AuthorsFerrer-Orta, Cristina ; Arias, Armando ; Pérez-Luque, Rosa ; Escarmís, Cristina; Domingo, Esteban ; Verdaguer, Núria
Issue Date5-Nov-2004
PublisherAmerican Society for Biochemistry and Molecular Biology
CitationJournal of Biological Chemistry 279(45): 47212-47221 (2004)
AbstractGenome replication in picornaviruses is catalyzed by a virally encoded RNA-dependent RNA polymerase, termed 3D. The enzyme performs this operation, together with other viral and probably host proteins, in the cytoplasm of their host cells. The crystal structure of the 3D polymerase of foot-and-mouth disease virus, one of the most important animal pathogens, has been determined unliganded and bound to a template-primer RNA decanucleotide.
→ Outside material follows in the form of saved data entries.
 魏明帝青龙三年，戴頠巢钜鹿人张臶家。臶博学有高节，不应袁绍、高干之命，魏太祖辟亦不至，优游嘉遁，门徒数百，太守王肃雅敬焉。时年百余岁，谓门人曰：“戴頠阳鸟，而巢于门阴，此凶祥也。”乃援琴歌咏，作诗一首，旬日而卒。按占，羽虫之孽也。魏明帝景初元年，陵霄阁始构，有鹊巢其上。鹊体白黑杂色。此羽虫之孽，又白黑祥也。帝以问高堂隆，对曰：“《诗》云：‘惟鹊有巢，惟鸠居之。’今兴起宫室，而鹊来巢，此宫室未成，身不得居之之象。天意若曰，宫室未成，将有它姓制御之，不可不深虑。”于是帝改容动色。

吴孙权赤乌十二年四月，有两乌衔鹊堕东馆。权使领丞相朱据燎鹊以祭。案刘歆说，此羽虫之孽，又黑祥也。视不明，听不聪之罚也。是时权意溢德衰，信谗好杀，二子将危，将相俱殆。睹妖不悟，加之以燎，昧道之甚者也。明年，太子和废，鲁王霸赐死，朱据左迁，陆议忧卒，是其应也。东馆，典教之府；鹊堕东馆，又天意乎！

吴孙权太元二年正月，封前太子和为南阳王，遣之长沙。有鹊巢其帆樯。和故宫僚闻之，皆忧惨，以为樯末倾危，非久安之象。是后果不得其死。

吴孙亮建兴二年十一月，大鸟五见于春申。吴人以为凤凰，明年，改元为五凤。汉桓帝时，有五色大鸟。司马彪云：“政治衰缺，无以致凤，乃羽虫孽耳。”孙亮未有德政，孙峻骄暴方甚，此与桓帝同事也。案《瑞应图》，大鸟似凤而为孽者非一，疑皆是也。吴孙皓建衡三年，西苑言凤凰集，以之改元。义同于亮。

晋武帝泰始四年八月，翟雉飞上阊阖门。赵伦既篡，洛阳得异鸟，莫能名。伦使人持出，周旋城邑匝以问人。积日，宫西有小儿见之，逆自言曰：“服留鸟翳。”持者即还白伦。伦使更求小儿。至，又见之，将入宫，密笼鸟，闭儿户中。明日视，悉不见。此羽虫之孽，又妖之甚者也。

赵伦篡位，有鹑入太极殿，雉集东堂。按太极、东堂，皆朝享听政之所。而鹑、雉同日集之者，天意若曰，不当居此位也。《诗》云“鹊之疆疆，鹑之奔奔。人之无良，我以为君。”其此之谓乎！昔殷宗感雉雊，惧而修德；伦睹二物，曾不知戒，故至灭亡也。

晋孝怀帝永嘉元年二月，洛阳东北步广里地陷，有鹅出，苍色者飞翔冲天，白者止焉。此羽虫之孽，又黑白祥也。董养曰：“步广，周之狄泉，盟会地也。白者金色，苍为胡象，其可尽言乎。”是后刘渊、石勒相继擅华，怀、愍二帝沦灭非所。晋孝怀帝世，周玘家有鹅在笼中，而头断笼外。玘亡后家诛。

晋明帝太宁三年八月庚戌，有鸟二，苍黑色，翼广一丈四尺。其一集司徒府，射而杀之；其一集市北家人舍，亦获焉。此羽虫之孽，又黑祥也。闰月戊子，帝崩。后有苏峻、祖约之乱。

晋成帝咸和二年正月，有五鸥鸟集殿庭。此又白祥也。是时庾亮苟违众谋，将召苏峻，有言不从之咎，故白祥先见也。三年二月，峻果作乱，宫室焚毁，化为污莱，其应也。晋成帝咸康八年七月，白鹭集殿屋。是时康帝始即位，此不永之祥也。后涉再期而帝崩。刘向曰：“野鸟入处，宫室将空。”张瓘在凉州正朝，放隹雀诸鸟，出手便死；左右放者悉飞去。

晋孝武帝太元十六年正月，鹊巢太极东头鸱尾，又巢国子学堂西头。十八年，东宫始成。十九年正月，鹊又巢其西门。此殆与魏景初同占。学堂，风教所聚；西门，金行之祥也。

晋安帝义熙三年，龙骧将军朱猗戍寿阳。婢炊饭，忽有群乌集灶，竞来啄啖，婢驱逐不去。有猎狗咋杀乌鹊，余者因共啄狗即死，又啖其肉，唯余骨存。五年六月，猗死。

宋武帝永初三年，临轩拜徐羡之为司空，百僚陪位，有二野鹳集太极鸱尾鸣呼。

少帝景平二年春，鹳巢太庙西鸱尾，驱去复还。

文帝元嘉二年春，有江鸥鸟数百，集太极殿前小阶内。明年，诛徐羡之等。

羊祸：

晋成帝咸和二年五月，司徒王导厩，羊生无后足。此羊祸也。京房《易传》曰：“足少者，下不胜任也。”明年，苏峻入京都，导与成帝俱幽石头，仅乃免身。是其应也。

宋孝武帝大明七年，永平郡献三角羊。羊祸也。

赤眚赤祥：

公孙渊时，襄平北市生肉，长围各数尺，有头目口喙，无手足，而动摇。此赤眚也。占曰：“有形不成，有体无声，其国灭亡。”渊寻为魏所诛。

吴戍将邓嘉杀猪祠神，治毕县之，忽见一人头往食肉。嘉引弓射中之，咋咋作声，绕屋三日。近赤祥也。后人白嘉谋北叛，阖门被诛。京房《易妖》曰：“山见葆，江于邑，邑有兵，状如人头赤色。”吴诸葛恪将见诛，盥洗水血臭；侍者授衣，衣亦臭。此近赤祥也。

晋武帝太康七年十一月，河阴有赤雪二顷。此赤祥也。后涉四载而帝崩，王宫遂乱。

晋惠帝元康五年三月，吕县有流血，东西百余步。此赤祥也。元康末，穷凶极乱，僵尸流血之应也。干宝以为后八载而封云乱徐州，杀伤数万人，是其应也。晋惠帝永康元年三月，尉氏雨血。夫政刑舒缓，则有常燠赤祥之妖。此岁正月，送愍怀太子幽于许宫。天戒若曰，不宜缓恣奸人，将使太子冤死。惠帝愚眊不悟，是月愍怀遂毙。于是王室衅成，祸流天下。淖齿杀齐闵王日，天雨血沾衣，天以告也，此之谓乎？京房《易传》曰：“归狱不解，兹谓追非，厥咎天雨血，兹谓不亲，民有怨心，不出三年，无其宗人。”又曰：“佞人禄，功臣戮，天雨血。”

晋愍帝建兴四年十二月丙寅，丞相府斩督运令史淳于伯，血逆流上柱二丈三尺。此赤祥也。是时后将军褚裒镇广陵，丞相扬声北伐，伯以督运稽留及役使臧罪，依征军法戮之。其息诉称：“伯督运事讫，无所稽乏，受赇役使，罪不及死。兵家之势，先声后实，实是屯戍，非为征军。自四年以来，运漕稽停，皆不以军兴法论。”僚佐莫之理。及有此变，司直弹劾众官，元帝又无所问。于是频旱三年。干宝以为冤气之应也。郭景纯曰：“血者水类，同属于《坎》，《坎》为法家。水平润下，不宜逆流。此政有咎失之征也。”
The enzyme folds in the characteristic fingers, palm and thumb subdomains, with the presence of an NH2-terminal segment that encircles the active site. In the complex, several conserved amino acid side chains bind to the template-primer, likely mediating the initiation of RNA synthesis. The structure provides essential information for studies on RNA replication and the design of antiviral compounds.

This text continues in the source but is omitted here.